## What to produce
Could you find every line in the entries below that holds the word "case" and copy it?

Source material section start

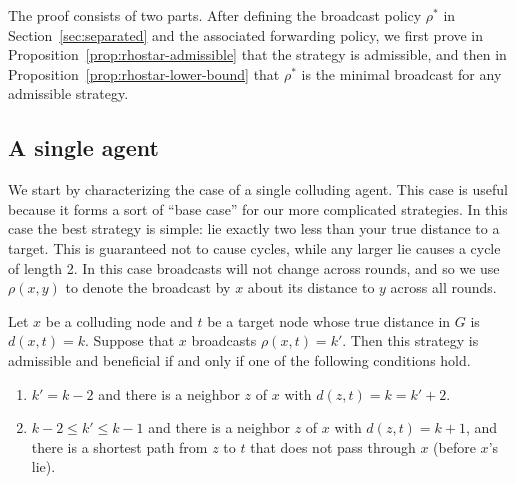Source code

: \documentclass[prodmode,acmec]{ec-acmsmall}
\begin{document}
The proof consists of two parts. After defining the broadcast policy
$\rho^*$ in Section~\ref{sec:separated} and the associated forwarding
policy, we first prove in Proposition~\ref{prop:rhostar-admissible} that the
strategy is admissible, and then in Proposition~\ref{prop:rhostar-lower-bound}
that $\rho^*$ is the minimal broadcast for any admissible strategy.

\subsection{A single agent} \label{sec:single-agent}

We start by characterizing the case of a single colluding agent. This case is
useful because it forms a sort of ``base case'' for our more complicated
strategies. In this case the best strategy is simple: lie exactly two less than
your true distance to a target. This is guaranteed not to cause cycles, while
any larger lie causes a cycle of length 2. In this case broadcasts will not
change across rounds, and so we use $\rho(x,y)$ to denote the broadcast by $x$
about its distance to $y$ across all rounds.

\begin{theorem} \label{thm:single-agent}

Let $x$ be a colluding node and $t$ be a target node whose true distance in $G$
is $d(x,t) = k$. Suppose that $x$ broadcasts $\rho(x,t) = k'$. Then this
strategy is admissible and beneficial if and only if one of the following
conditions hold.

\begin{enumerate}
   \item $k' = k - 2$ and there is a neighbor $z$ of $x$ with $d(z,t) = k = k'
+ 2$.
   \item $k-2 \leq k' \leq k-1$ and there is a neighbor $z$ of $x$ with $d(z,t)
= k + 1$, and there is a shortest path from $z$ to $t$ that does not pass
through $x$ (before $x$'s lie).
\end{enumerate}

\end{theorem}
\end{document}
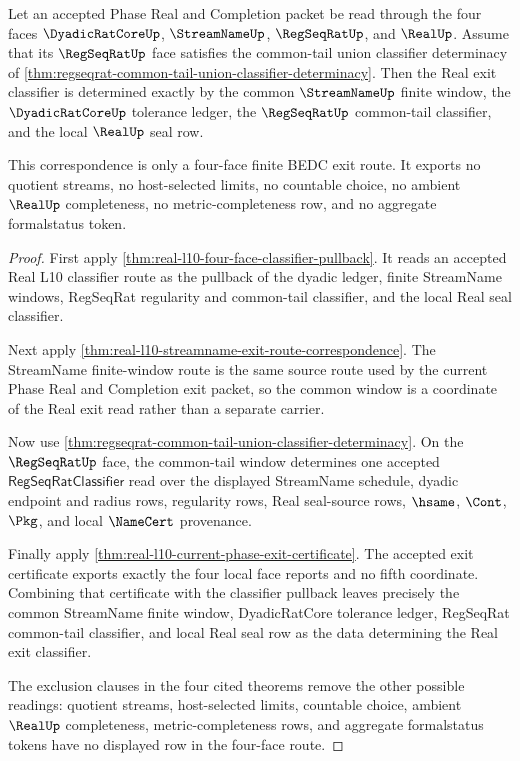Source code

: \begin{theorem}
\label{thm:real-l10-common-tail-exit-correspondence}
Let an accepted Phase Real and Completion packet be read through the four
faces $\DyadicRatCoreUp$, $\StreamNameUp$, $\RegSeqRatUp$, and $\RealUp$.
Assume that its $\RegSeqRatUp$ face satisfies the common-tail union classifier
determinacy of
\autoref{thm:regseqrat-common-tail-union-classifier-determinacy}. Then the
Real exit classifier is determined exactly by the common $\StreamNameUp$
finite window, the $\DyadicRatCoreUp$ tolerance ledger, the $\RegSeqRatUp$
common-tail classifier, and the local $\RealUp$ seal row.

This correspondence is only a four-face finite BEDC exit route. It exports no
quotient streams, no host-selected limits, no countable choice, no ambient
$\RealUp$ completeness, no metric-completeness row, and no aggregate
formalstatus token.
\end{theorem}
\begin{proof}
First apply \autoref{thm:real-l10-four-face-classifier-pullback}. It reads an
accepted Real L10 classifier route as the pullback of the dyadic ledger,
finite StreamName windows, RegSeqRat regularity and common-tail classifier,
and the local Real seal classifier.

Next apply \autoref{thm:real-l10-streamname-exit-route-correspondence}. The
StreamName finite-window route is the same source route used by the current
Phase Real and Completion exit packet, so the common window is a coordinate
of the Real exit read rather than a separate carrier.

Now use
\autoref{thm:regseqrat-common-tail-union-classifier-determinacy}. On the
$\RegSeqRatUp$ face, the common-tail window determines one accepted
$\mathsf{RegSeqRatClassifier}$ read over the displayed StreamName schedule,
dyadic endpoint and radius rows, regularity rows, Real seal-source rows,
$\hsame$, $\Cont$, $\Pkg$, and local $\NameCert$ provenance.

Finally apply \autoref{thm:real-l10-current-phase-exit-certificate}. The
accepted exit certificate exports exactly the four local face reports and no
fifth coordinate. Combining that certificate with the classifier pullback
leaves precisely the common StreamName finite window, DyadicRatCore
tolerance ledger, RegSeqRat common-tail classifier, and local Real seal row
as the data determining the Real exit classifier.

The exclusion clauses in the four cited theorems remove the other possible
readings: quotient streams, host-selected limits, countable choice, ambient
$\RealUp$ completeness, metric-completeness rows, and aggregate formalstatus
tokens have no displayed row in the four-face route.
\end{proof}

Source material section end
Source material section start

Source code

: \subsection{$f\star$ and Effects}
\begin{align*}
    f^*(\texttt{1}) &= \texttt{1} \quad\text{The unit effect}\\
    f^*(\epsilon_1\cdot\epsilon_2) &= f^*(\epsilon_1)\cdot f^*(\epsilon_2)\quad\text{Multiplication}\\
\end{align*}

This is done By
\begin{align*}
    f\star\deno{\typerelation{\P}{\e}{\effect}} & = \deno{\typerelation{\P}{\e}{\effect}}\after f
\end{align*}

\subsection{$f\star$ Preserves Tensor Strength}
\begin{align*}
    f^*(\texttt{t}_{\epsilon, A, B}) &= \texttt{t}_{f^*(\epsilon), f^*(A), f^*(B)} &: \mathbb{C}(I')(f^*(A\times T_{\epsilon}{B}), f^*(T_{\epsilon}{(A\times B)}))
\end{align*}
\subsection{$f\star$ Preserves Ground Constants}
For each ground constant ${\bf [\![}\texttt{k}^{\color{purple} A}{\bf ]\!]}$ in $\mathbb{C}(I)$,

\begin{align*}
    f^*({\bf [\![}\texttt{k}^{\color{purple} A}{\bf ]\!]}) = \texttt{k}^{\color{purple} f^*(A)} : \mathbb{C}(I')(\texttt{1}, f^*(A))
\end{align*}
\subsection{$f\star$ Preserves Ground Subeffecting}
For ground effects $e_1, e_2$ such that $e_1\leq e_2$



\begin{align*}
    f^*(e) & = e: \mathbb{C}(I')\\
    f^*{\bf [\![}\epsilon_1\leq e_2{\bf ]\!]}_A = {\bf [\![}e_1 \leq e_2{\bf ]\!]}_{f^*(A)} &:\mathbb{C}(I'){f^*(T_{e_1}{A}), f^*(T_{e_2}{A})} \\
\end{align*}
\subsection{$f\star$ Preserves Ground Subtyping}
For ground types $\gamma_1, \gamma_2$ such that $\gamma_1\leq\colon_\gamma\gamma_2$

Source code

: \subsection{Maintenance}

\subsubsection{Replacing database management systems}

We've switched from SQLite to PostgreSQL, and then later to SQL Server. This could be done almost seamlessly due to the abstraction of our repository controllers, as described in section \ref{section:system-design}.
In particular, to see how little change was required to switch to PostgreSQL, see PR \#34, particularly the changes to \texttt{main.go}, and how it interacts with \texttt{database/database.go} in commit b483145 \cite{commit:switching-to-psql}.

Source material section end

## Written answer
We start by characterizing the case of a single colluding agent. This case is
useful because it forms a sort of ``base case'' for our more complicated
strategies. In this case the best strategy is simple: lie exactly two less than
any larger lie causes a cycle of length 2. In this case broadcasts will not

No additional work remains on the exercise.